BlackBerry Presents BB10 OS
Last week, saw RIM reveal their new BlackBerry 10 OS and the Z10 and Q10 smartphones.
With their new avatar as BlackBerry, the firm has to convince its loyal user base that it’s still capable of producing decent products while winning back users who had switched to other platforms.
The main focus in BB10, or Blackberry 10, has been on content aggregation and the BB Hub, which shows you notifications related to email, Facebook, BBM, LinkedIn, etc. Third-party applications can also add themselves to the Hub. Hub alerts are issued simply by the flashing of a red LED on the phone and a sound.
Also, apps keep running in the background, and nothing is paused. Should you peek at the Hub, your current app will continue running. BlackBerry calls this multitasking implementation “Flow”. Continuing its theme of content aggregation, BB10 pulls photos from LinkedIn when you’re looking at meeting details, and collects as much information as it can about contacts.
The next feature is BlackBerry Balance, which gives you a ‘work’ and ‘home’ profile. Each profile contains a set of applications. “Work” applications can be configured according to your enterprise, but should you want, the “home” profile will enable you to use personal, non-work apps and a different app store than the one accessible with the “work” profile. BB10 extends BBM as well. The new feature is called BBM Video Chat with Screen Share, which not only allows you to start a video call, but you can also remotely share your screen’s contents with another BB10 user. The Camera app in BB10 allows you to click a photo just by tap and they also have a feature called “Time shift”, which captures a few frames instead of a single shot, allowing you to then select the best frame.
Another nice stock app is the BB10 Story Maker, which is a movie making app. You select stuff like pictures, movies and music, and the software combines them into a movie.

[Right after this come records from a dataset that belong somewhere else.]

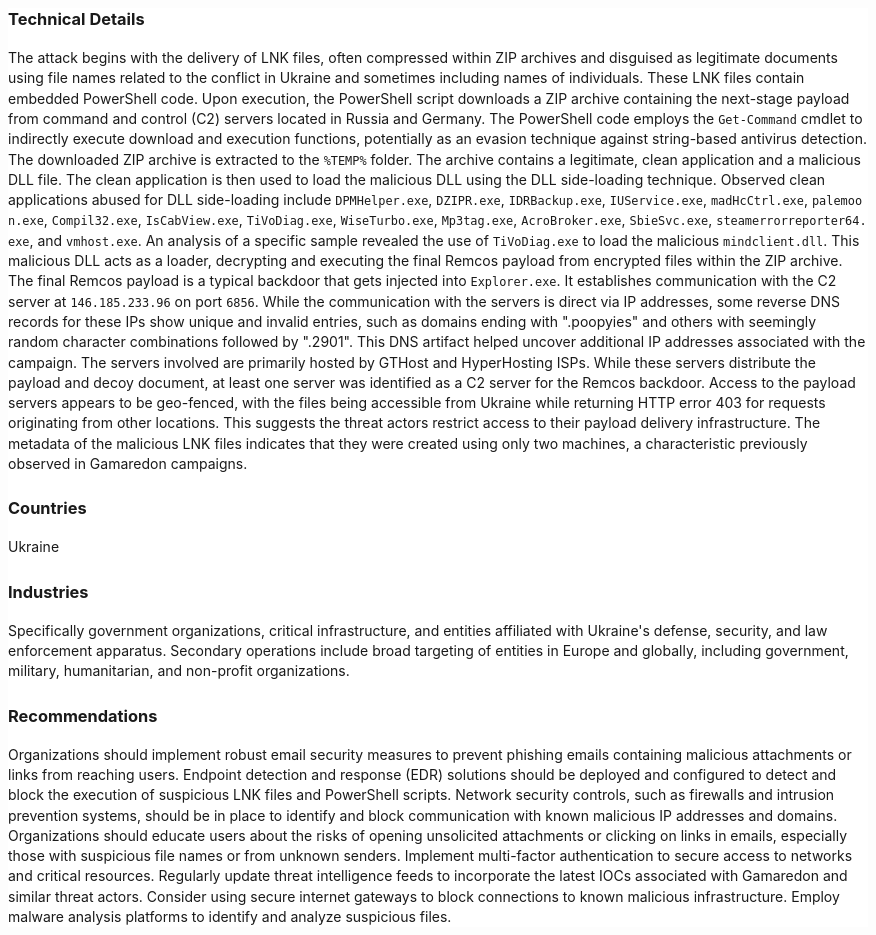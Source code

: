 ### Technical Details
The attack begins with the delivery of LNK files, often compressed within ZIP archives and disguised as legitimate documents using file names related to the conflict in Ukraine and sometimes including names of individuals. These LNK files contain embedded PowerShell code. Upon execution, the PowerShell script downloads a ZIP archive containing the next-stage payload from command and control (C2) servers located in Russia and Germany. The PowerShell code employs the `Get-Command` cmdlet to indirectly execute download and execution functions, potentially as an evasion technique against string-based antivirus detection. The downloaded ZIP archive is extracted to the `%TEMP%` folder. The archive contains a legitimate, clean application and a malicious DLL file. The clean application is then used to load the malicious DLL using the DLL side-loading technique. Observed clean applications abused for DLL side-loading include `DPMHelper.exe`, `DZIPR.exe`, `IDRBackup.exe`, `IUService.exe`, `madHcCtrl.exe`, `palemoon.exe`, `Compil32.exe`, `IsCabView.exe`, `TiVoDiag.exe`, `WiseTurbo.exe`, `Mp3tag.exe`, `AcroBroker.exe`, `SbieSvc.exe`, `steamerrorreporter64.exe`, and `vmhost.exe`. An analysis of a specific sample revealed the use of `TiVoDiag.exe` to load the malicious `mindclient.dll`. This malicious DLL acts as a loader, decrypting and executing the final Remcos payload from encrypted files within the ZIP archive. The final Remcos payload is a typical backdoor that gets injected into `Explorer.exe`. It establishes communication with the C2 server at `146.185.233.96` on port `6856`. While the communication with the servers is direct via IP addresses, some reverse DNS records for these IPs show unique and invalid entries, such as domains ending with ".poopyies" and others with seemingly random character combinations followed by ".2901". This DNS artifact helped uncover additional IP addresses associated with the campaign. The servers involved are primarily hosted by GTHost and HyperHosting ISPs. While these servers distribute the payload and decoy document, at least one server was identified as a C2 server for the Remcos backdoor. Access to the payload servers appears to be geo-fenced, with the files being accessible from Ukraine while returning HTTP error 403 for requests originating from other locations. This suggests the threat actors restrict access to their payload delivery infrastructure. The metadata of the malicious LNK files indicates that they were created using only two machines, a characteristic previously observed in Gamaredon campaigns.

### Countries
Ukraine

### Industries
Specifically government organizations, critical infrastructure, and entities affiliated with Ukraine's defense, security, and law enforcement apparatus. Secondary operations include broad targeting of entities in Europe and globally, including government, military, humanitarian, and non-profit organizations.

### Recommendations
Organizations should implement robust email security measures to prevent phishing emails containing malicious attachments or links from reaching users. Endpoint detection and response (EDR) solutions should be deployed and configured to detect and block the execution of suspicious LNK files and PowerShell scripts. Network security controls, such as firewalls and intrusion prevention systems, should be in place to identify and block communication with known malicious IP addresses and domains. Organizations should educate users about the risks of opening unsolicited attachments or clicking on links in emails, especially those with suspicious file names or from unknown senders. Implement multi-factor authentication to secure access to networks and critical resources. Regularly update threat intelligence feeds to incorporate the latest IOCs associated with Gamaredon and similar threat actors. Consider using secure internet gateways to block connections to known malicious infrastructure. Employ malware analysis platforms to identify and analyze suspicious files.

The app store for BB10 is Blackberry World, which promises to be a one-stop shop for music, games, videos, and of course, apps. Their store has 70,000 apps at present, out of which Skype, Kindle, WhatsApp and Angry Birds are some of the well-known ones. The two phones they launched are the Z10 and the Q10, the Z10 being an all-touch phone with a 4.2 inch IPS display sporting a 1280x768 resolution. The Q10 has a 3.1-inch touchscreen with a resolution of 720x720 pixels and QWERTY keyboard. Both phones are powered by a 1.5 GHz dual core Snapdragon S4 processor by Qualcomm, and 2 GB RAM.
They also have replaceable batteries and a microSD slot (in addition to 16GB of internal storage), NFC, Wi-Fi and Bluetooth 4.0 support, 1080p recording and playback via a rear 8MP camera and 720p recording via the front 2MP camera. Materials used are plastic, stainless steel and “hardened” glass. Device availability is expected between February and April across various countries, with no talk of India just jet.